Job Crafting

By Steve Becker

“For we are God’s workmanship, created in Christ Jesus to do good works, which God prepared in advance for us to do.” (Ephesians 2:10)

Our vocation is for this time and place. Our work life is to be not just a job or career but an integral part of our Father’s creative and sanctifying work. It takes grace and ingenuity to take the job we currently have and recreate it.

One example comes from a Yale study on job crafting and looks at the cleaning crew in a university hospital. While many of these workers viewed their job as mundane and even demeaning, others saw it as valuable and rewarding. For them, cleaning hospital rooms was a calling.

One room housed a comatose patient in rehab waiting to emerge from her coma. Each time a particular worker cleaned the room, she’d take down all the framed paintings and rearrange them. She hoped moving them would spark something, speeding up the patient’s recovery.

“It’s not part of my job,” she explained, “but it’s a part of me.”

She described herself as a healer because she creates safe, sterile spaces where patients can heal. She, along with like-minded coworkers, had creatively expanded their roles.

Crafting their jobs provided them greater meaning and purpose. But, their personal satisfaction wasn’t the end they were after; it was the outcome of doing something of value to individuals and society.

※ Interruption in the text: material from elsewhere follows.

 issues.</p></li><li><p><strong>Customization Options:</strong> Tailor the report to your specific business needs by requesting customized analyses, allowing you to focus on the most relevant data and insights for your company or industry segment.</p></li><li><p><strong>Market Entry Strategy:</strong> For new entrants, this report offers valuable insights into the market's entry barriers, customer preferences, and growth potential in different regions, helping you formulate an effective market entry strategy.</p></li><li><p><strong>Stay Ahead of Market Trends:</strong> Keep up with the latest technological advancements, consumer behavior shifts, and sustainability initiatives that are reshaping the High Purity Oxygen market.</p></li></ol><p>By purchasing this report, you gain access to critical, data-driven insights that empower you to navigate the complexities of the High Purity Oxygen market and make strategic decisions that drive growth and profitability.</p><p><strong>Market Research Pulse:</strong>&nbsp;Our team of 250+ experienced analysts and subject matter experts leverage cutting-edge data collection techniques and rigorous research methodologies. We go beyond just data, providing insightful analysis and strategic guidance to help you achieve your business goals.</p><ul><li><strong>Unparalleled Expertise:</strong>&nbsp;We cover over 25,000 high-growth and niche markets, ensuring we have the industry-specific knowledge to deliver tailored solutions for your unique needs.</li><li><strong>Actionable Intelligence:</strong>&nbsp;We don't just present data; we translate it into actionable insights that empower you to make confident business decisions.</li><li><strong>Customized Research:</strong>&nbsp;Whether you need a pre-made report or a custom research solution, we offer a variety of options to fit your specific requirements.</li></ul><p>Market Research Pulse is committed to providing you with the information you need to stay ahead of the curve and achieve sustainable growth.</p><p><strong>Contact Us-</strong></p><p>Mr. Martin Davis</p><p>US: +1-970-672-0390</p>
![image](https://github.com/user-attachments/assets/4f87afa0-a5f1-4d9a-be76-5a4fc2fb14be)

We craft our jobs by adapting the tasks we perform, our workplace relationships, and the way we think about our work. The Christian perspective of work has the greatest and most resilient impact in an ever-changing economy. The perspective of working for our Father changes everything.

Question to Ponder: How can you craft your job to be a better fit for your gifts and for your organization? Ask the Lord what he might have in mind.